(Data to use Opens)

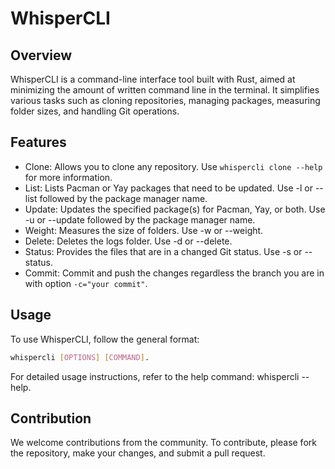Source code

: # WhisperCLI
## Overview

WhisperCLI is a command-line interface tool built with Rust, 
aimed at minimizing the amount of written command line in the terminal. 
It simplifies various tasks such as cloning repositories, 
managing packages, measuring folder sizes, and handling Git operations.

## Features

- Clone: Allows you to clone any repository. Use `whispercli clone --help` for more information.
- List: Lists Pacman or Yay packages that need to be updated. Use -l or --list followed by the package manager name.
- Update: Updates the specified package(s) for Pacman, Yay, or both. Use -u or --update followed by the package manager name.
- Weight: Measures the size of folders. Use -w or --weight.
- Delete: Deletes the logs folder. Use -d or --delete.
- Status: Provides the files that are in a changed Git status. Use -s or --status.
- Commit: Commit and push the changes regardless the branch you are in with option `-c="your commit"`.

## Usage
To use WhisperCLI, follow the general format: 
```bash
whispercli [OPTIONS] [COMMAND].
```

For detailed usage instructions, refer to the help command: whispercli --help.

## Contribution

We welcome contributions from the community. To contribute, please fork the repository, 
make your changes, and submit a pull request.
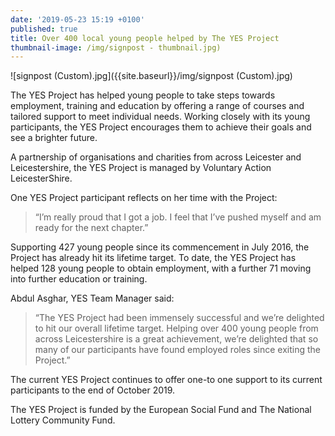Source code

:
 ```yaml
---
date: '2019-05-23 15:19 +0100'
published: true
title: Over 400 local young people helped by The YES Project
thumbnail-image: /img/signpost - thumbnail.jpg)
---
```

![signpost (Custom).jpg]({{site.baseurl}}/img/signpost (Custom).jpg)

The YES Project has helped young people to take steps towards employment, training and education by offering a range of courses and tailored support to meet individual needs. Working closely with its young participants, the YES Project encourages them to achieve their goals and see a brighter future. 

A partnership of organisations and charities from across Leicester and Leicestershire, the YES Project is managed by Voluntary Action LeicesterShire. 

One YES Project participant reflects on her time with the Project: 

> “I’m really proud that I got a job. I feel that I’ve pushed myself and am ready for the next chapter.”

Supporting 427 young people since its commencement in July 2016, the Project has already hit its lifetime target. To date, the YES Project has helped 128 young people to obtain employment, with a further 71 moving into further education or training.

Abdul Asghar, YES Team Manager said: 

> “The YES Project had been immensely successful and we’re delighted to hit our overall lifetime target. Helping over 400 young people from across Leicestershire is a great achievement, we’re delighted that so many of our participants have found employed roles since exiting the Project.”

The current YES Project continues to offer one-to one support to its current participants to the end of October 2019.

The YES Project is funded by the European Social Fund and The National Lottery Community Fund.
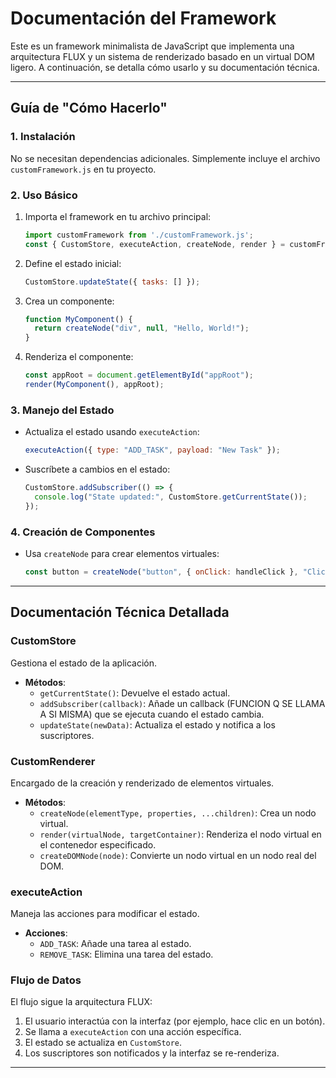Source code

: # Documentación del Framework

Este es un framework minimalista de JavaScript que implementa una arquitectura FLUX y un sistema de renderizado basado en un virtual DOM ligero. A continuación, se detalla cómo usarlo y su documentación técnica.

---

## Guía de "Cómo Hacerlo"

### 1. **Instalación**
No se necesitan dependencias adicionales. Simplemente incluye el archivo `customFramework.js` en tu proyecto.

### 2. **Uso Básico**
1. Importa el framework en tu archivo principal:
   ```javascript
   import customFramework from './customFramework.js';
   const { CustomStore, executeAction, createNode, render } = customFramework;
   ```

2. Define el estado inicial:
   ```javascript
   CustomStore.updateState({ tasks: [] });
   ```

3. Crea un componente:
   ```javascript
   function MyComponent() {
     return createNode("div", null, "Hello, World!");
   }
   ```

4. Renderiza el componente:
   ```javascript
   const appRoot = document.getElementById("appRoot");
   render(MyComponent(), appRoot);
   ```

### 3. **Manejo del Estado**
- Actualiza el estado usando `executeAction`:
  ```javascript
  executeAction({ type: "ADD_TASK", payload: "New Task" });
  ```

- Suscríbete a cambios en el estado:
  ```javascript
  CustomStore.addSubscriber(() => {
    console.log("State updated:", CustomStore.getCurrentState());
  });
  ```

### 4. **Creación de Componentes**
- Usa `createNode` para crear elementos virtuales:
  ```javascript
  const button = createNode("button", { onClick: handleClick }, "Click Me");
  ```

---

## Documentación Técnica Detallada

### **CustomStore**
Gestiona el estado de la aplicación.

- **Métodos**:
  - `getCurrentState()`: Devuelve el estado actual.
  - `addSubscriber(callback)`: Añade un callback (FUNCION Q SE LLAMA A SI MISMA) que se ejecuta cuando el estado cambia.
  - `updateState(newData)`: Actualiza el estado y notifica a los suscriptores.

### **CustomRenderer**
Encargado de la creación y renderizado de elementos virtuales.

- **Métodos**:
  - `createNode(elementType, properties, ...children)`: Crea un nodo virtual.
  - `render(virtualNode, targetContainer)`: Renderiza el nodo virtual en el contenedor especificado.
  - `createDOMNode(node)`: Convierte un nodo virtual en un nodo real del DOM.

### **executeAction**
Maneja las acciones para modificar el estado.

- **Acciones**:
  - `ADD_TASK`: Añade una tarea al estado.
  - `REMOVE_TASK`: Elimina una tarea del estado.

### **Flujo de Datos**
El flujo sigue la arquitectura FLUX:

1. El usuario interactúa con la interfaz (por ejemplo, hace clic en un botón).
2. Se llama a `executeAction` con una acción específica.
3. El estado se actualiza en `CustomStore`.
4. Los suscriptores son notificados y la interfaz se re-renderiza.

---
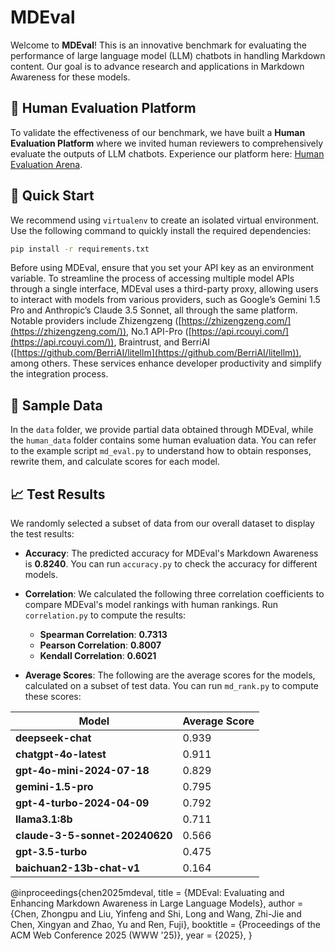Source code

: # MDEval

Welcome to **MDEval**! This is an innovative benchmark for evaluating the performance of large language model (LLM) chatbots in handling Markdown content. Our goal is to advance research and applications in Markdown Awareness for these models.

## 🚀 Human Evaluation Platform

To validate the effectiveness of our benchmark, we have built a **Human Evaluation Platform** where we invited human reviewers to comprehensively evaluate the outputs of LLM chatbots. Experience our platform here: [Human Evaluation Arena](https://md-eval-human.pages.dev/).

## 🔧 Quick Start

We recommend using `virtualenv` to create an isolated virtual environment. Use the following command to quickly install the required dependencies:

```bash
pip install -r requirements.txt
```

Before using MDEval, ensure that you set your API key as an environment variable. To streamline the process of accessing multiple model APIs through a single interface, MDEval uses a third-party proxy, allowing users to interact with models from various providers, such as Google’s Gemini 1.5 Pro and Anthropic’s Claude 3.5 Sonnet, all through the same platform. Notable providers include Zhizengzeng ([https://zhizengzeng.com/](https://zhizengzeng.com/)), No.1 API-Pro ([https://api.rcouyi.com/](https://api.rcouyi.com/)), Braintrust, and BerriAI ([https://github.com/BerriAI/litellm](https://github.com/BerriAI/litellm)), among others. These services enhance developer productivity and simplify the integration process.
## 📂 Sample Data

In the `data` folder, we provide partial data obtained through MDEval, while the `human_data` folder contains some human evaluation data. You can refer to the example script `md_eval.py` to understand how to obtain responses, rewrite them, and calculate scores for each model.

## 📈 Test Results

We randomly selected a subset of data from our overall dataset to display the test results:

- **Accuracy**: The predicted accuracy for MDEval's Markdown Awareness is **0.8240**. You can run `accuracy.py` to check the accuracy for different models.

- **Correlation**: We calculated the following three correlation coefficients to compare MDEval's model rankings with human rankings. Run `correlation.py` to compute the results:
  - **Spearman Correlation**: **0.7313**
  - **Pearson Correlation**: **0.8007**
  - **Kendall Correlation**: **0.6021**

- **Average Scores**: The following are the average scores for the models, calculated on a subset of test data. You can run `md_rank.py` to compute these scores:

| **Model**                         | **Average Score** |
|-----------------------------------|-------------------|
| **deepseek-chat**                 | 0.939             |
| **chatgpt-4o-latest**             | 0.911             |
| **gpt-4o-mini-2024-07-18**        | 0.829             |
| **gemini-1.5-pro**                | 0.795             |
| **gpt-4-turbo-2024-04-09**        | 0.792             |
| **llama3.1:8b**                   | 0.711             |
| **claude-3-5-sonnet-20240620**     | 0.566             |
| **gpt-3.5-turbo**                 | 0.475             |
| **baichuan2-13b-chat-v1**         | 0.164             |

@inproceedings{chen2025mdeval,
  title       = {MDEval: Evaluating and Enhancing Markdown Awareness in Large Language Models},
  author      = {Chen, Zhongpu and Liu, Yinfeng and Shi, Long and Wang, Zhi-Jie and Chen, Xingyan and Zhao, Yu and Ren, Fuji},
  booktitle   = {Proceedings of the ACM Web Conference 2025 (WWW '25)},
  year        = {2025},
}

(Data to use Closes)

## What this task involves
Among the records above, only the lines between the line holding "We randomly selected" and the line holding "- **Accuracy**: The", inclusive, are to be output, exactly as written.

## Response below
We randomly selected a subset of data from our overall dataset to display the test results:

- **Accuracy**: The predicted accuracy for MDEval's Markdown Awareness is **0.8240**. You can run `accuracy.py` to check the accuracy for different models.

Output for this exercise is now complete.